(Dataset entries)
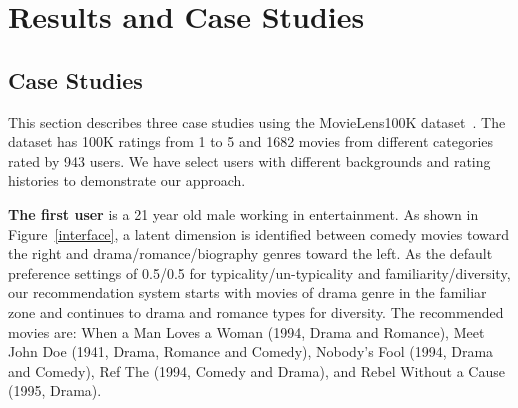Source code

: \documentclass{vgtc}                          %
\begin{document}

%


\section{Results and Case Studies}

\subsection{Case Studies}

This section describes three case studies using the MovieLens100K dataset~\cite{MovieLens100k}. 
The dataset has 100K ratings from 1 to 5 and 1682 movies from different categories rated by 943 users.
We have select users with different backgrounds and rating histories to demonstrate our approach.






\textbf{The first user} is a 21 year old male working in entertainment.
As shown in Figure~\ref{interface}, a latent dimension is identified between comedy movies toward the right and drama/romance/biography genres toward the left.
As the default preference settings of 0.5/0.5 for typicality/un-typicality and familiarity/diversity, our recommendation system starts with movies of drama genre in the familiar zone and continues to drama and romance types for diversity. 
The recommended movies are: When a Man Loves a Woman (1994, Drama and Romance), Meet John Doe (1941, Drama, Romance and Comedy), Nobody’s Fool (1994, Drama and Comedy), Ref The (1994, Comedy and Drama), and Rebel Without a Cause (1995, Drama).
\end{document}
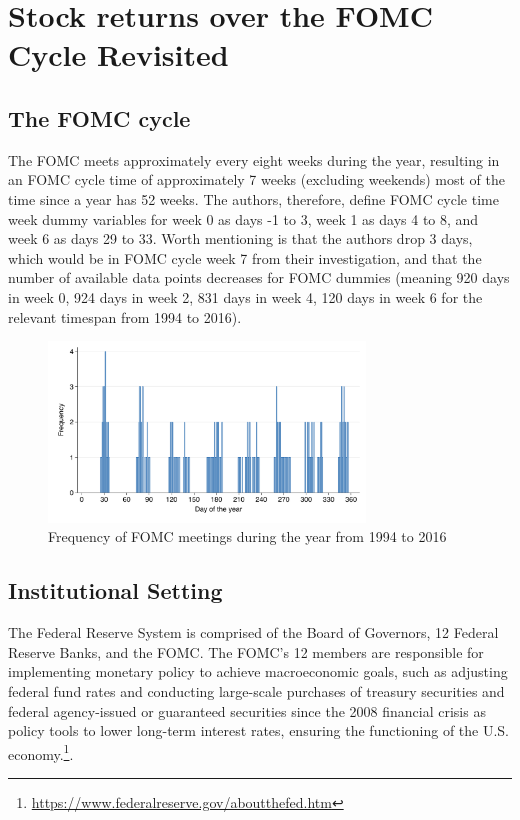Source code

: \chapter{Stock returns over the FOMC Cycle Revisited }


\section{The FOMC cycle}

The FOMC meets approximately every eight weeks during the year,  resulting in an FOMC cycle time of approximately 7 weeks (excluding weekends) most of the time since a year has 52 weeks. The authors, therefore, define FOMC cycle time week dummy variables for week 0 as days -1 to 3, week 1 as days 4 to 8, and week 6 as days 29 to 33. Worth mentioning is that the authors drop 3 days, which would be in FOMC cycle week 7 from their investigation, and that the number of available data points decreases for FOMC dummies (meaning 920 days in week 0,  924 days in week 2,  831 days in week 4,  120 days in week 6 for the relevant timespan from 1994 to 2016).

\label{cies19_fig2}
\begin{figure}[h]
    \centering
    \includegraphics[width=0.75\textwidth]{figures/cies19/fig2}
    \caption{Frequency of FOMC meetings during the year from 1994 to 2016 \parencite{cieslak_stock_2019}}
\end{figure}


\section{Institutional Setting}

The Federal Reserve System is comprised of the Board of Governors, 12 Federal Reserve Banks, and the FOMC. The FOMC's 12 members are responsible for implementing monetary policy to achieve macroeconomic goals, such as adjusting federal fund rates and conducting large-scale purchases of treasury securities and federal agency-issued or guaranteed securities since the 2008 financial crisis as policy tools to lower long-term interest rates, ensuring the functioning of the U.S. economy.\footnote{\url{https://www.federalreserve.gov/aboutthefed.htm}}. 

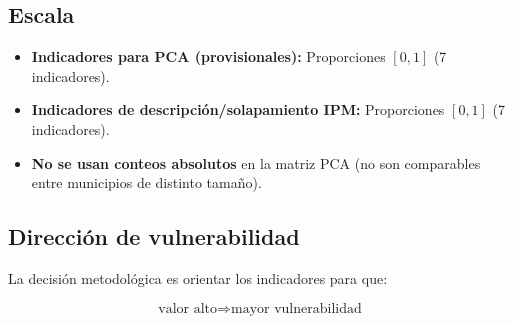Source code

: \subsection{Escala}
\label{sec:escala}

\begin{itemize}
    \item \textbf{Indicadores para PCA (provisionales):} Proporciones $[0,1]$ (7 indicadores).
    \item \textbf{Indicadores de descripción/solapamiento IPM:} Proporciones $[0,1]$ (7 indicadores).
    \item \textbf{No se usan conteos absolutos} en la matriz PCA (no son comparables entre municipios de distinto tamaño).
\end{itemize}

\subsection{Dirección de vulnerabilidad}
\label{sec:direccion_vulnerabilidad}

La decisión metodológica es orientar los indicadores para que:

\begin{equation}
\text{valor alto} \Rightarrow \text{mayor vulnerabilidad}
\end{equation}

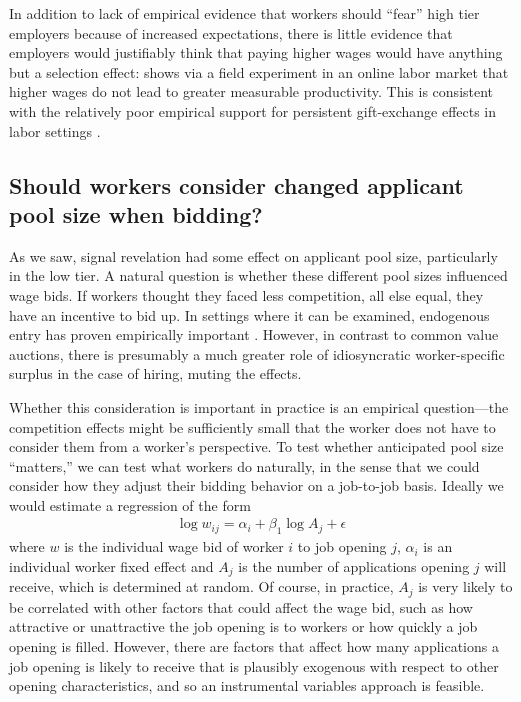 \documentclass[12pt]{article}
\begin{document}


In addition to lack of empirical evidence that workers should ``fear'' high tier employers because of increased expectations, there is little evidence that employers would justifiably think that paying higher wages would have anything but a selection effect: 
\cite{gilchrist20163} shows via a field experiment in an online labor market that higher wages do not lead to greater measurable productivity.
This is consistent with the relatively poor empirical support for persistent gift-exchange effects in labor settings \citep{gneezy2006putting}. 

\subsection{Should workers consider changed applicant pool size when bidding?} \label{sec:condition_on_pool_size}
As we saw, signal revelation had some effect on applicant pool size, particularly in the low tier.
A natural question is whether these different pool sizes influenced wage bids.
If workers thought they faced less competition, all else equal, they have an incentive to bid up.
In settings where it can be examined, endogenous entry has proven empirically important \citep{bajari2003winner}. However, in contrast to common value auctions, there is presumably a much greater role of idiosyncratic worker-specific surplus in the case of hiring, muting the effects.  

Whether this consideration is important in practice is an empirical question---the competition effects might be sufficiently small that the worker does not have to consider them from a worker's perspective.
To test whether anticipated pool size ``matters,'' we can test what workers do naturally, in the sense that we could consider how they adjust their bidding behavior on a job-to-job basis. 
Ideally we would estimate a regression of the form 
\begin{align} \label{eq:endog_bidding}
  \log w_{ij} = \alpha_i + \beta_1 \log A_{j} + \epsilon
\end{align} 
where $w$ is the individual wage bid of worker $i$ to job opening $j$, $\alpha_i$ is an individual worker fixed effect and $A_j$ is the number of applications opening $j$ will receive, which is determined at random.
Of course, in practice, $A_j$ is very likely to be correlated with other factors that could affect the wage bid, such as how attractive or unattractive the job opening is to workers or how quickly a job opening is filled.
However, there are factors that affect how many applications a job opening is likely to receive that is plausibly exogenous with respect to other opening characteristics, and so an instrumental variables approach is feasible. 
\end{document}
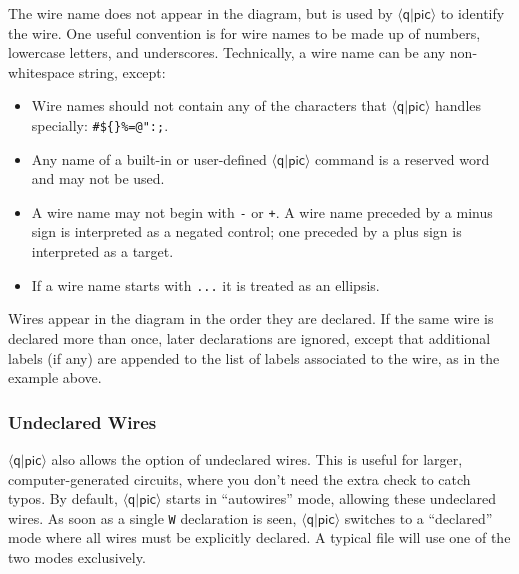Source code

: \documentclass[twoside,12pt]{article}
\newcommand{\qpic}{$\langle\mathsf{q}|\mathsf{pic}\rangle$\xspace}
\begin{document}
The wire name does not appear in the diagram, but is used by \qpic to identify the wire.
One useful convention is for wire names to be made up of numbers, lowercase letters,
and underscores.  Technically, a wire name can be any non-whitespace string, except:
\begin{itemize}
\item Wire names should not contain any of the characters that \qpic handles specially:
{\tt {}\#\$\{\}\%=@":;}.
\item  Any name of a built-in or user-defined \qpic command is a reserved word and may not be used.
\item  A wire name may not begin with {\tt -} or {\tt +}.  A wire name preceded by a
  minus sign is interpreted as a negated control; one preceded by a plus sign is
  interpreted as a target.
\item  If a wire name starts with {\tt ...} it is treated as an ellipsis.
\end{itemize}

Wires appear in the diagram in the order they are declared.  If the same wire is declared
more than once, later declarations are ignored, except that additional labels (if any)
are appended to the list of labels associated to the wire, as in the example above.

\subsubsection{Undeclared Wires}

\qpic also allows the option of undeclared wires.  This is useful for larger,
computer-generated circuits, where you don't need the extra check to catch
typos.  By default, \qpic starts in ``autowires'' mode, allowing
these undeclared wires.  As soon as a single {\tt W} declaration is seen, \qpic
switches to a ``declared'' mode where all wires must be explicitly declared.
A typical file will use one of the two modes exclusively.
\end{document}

## WHAT IS NEEDED
With "interpreted" as the string to match, show every line of the entries above that has it.

## RESPONSE AREA
  minus sign is interpreted as a negated control; one preceded by a plus sign is
  interpreted as a target.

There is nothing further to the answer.